You see, I’m doing a consultancy project at the moment focused on resilience as it’s related to managers in humanitarian organizations.
I’m loving this project. It’s given me the perfect excuse to call up some really smart people the world over and ask them all sorts of questions that I haven’t yet decided how I would answer. This morning I talked to a friend and colleague in New Zealand. Last night I was chatting to a new acquaintance in Bali – she and her husband are starting a program to provide retreats for international aid workers (Satori Worldwide). On Friday night it was someone in the Central African Republic.
Among many other things during this last discussion, I learned that skype does have immutable limitations. To whit… it will not work for longer than one minute and sixteen seconds when you are trying to connect Laos and the Central African Republic.
(Thank you to the person I was interviewing for ringing me after the fourth time the line was dropped. I do not even want to think about how much the mobile-mobile call cost her, but she had some awesome insights to share and I’m grateful.)
Of course, at some point (like next week) I’m going to have to start weaving all of these insightful commentaries together, figure out what I think, and write a big thought/research paper. That sound suspiciously like hard work to me. But in the meantime, good times!
You might think that by this stage of the process I would have figured out exactly what I mean when I say the word resilience.
Yeah, well, you’d be wrong.
Apologies for perhaps sounding like a professor here, but the definitional waters around this concept of resilience are incredibly, frustratingly, muddy.
The Latin root of the word resilient is resilire – meaning to spring back, to recoil, to return to the original form after being bent back or stretched.
When it was first grafted into the psychology domain, resilience was used in precisely this manner – to denote someone’s ability to “bounce back” or recover quickly from traumatic events and other types of adversity.
Over time, however, resilience has also come to be used in at least two other ways.
Some researchers argue that resilience goes beyond the ability to bounce back from trauma.
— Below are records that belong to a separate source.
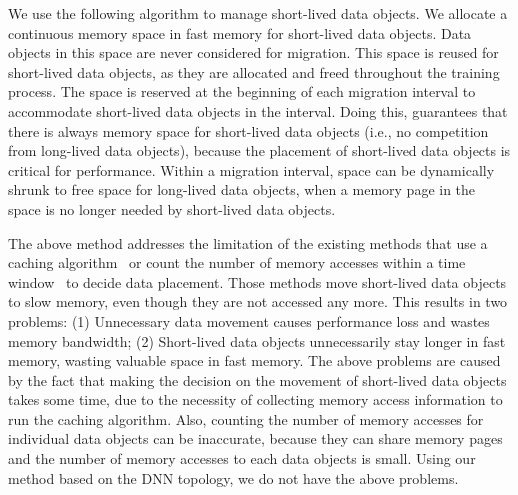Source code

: We use the following algorithm to manage short-lived data objects. We allocate a continuous memory space in fast memory for short-lived data objects. Data objects in this space are never considered for migration. This space is reused for short-lived data objects, as they are allocated and freed 
throughout the training process. The space is %
\textcolor{dong2}{reserved} at the beginning of each migration interval to accommodate short-lived data objects in the interval. Doing this, \name guarantees that there is always memory space for short-lived data objects (i.e., no competition from long-lived data objects), because the placement of short-lived data objects is critical for performance. 
Within a migration interval, space can be dynamically shrunk to free space for long-lived data objects, when a memory page in the space %
is no longer needed by short-lived data objects.


The above method addresses the limitation of the existing methods that use a caching algorithm~\cite{Ramos:ics11, RAMinate:socc16, 5260554, Yan:ASPLOS19, heteros:isca17} or count the number of memory accesses within a time window~\cite{Thermostat:asplos17, unimem:sc17}  \textcolor{check}{to decide data placement}. Those methods move short-lived data objects to slow memory, even though they are not accessed any more. This results in two problems: (1) Unnecessary data movement causes performance loss and wastes memory bandwidth; (2) Short-lived data objects unnecessarily stay longer in fast memory, wasting valuable space in fast memory. The above problems are caused by the fact that making the decision on the movement of short-lived data objects takes some time, due to the necessity of collecting memory access information to run the caching algorithm. Also, counting the number of memory accesses for individual data objects can be inaccurate, because they can share memory pages and the number of memory accesses to each data objects is small. \textcolor{check}{Using our method based on the DNN topology, we do not have the above problems.} 


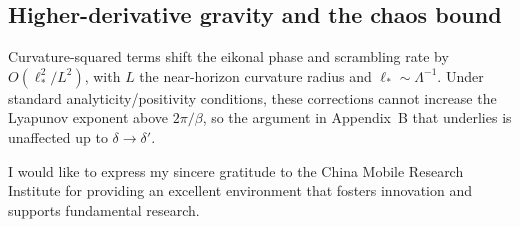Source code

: \documentclass[a4paper,11pt]{article}
\theoremstyle{plain}
\theoremstyle{definition}
\theoremstyle{remark}
\begin{document}
\subsection{Higher-derivative gravity and the chaos bound}
Curvature-squared terms shift the eikonal phase and scrambling rate by $O(\ell_\ast^2/L^2)$, with $L$ the near-horizon curvature radius and $\ell_\ast\sim \Lambda^{-1}$. Under standard analyticity/positivity conditions, these corrections cannot increase the Lyapunov exponent above $2\pi/\beta$, so the argument in Appendix~B that underlies  is unaffected up to $\delta\to\delta'$.



\acknowledgments
 
I would like to express my sincere gratitude to the China Mobile Research Institute for 
providing an excellent environment that fosters innovation and supports fundamental research.




\end{document}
Rather, they claim, it is an ability to cope well with fast-paced and continuously changing environments – to cope well with high levels of pressure rather than simply being able to recover quickly when you’ve been knocked for six.
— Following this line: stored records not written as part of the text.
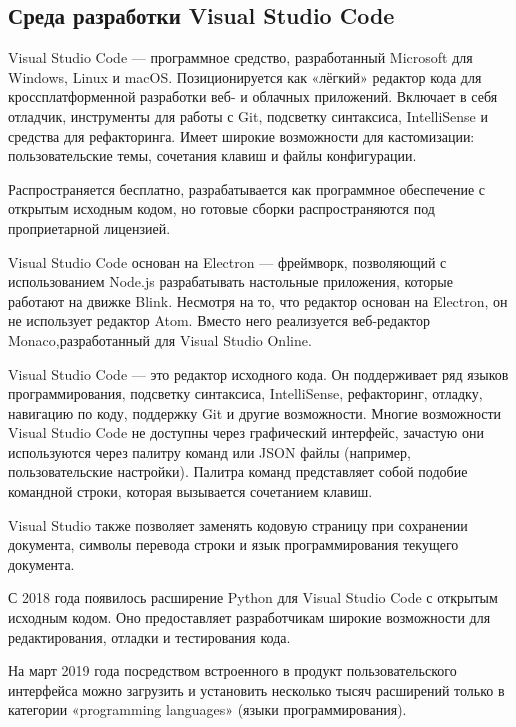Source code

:\subsection{Среда разработки Visual Studio Code}
\label{sec:development:ide}

Visual Studio Code — программное средство, разработанный Microsoft для Windows, Linux и macOS. Позиционируется как «лёгкий» редактор кода для кроссплатформенной разработки веб- и облачных приложений. Включает в себя отладчик, инструменты для работы с Git, подсветку синтаксиса, IntelliSense и средства для рефакторинга. Имеет широкие возможности для кастомизации: пользовательские темы, сочетания клавиш и файлы конфигурации. 

Распространяется бесплатно, разрабатывается как программное обеспечение с открытым исходным кодом, но готовые сборки распространяются под проприетарной лицензией.

Visual Studio Code основан на Electron — фреймворк, позволяющий с использованием Node.js разрабатывать настольные приложения, которые работают на движке Blink. Несмотря на то, что редактор основан на Electron, он не использует редактор Atom. Вместо него реализуется веб-редактор Monaco,разработанный для Visual Studio Online.

Visual Studio Code — это редактор исходного кода. Он поддерживает ряд языков программирования, подсветку синтаксиса, IntelliSense, рефакторинг, отладку, навигацию по коду, поддержку Git и другие возможности. Многие возможности Visual Studio Code не доступны через графический интерфейс, зачастую они используются через палитру команд или JSON файлы (например, пользовательские настройки). Палитра команд представляет собой подобие командной строки, которая вызывается сочетанием клавиш.

Visual Studio также позволяет заменять кодовую страницу при сохранении документа, символы перевода строки и язык программирования текущего документа.

С 2018 года появилось расширение Python для Visual Studio Code с открытым исходным кодом. Оно предоставляет разработчикам широкие возможности для редактирования, отладки и тестирования кода.

На март 2019 года посредством встроенного в продукт пользовательского интерфейса можно загрузить и установить несколько тысяч расширений только в категории «programming languages» (языки программирования).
Another group of thinkers and researchers have been even more ambitious in trying to broaden the scope of the term. Steve Wolin, for example, defines resilience as, “the capacity to rise above adversity—sometimes the terrible adversity of outright violence, molestation or war—and forge lasting strengths in the struggle.” This takes the concept well beyond merely bouncing back to the status quo and burdens it with the expectation of positive post-traumatic growth.
What to do with all of this? I can’t very well write a thought paper if I don’t settle on a definition now, can I.
This is still a work in progress, so I reserve the right to change my mind – but the definition I’m kicking around at the moment is: The ability to successfully navigate high levels of challenge and change.
I could go on and on in detail, trust me, but I’d much rather hear from you on this topic at this point.
If you’re still with me: What do you think of when you hear the word resilience? Do you consider yourself resilient? What behaviours, beliefs, or attitudes do you think are related to being resilient in life?
To close, here’s a mini-story I stumbled across recently that made me laugh out loud. I think it’s a gorgeous illustration of one facet of resilience:
Daniel Boone was asked by a reporter if he had ever been lost in the wilderness.
Boone thought for a moment and replied, “No, but I was once bewildered for about three days.”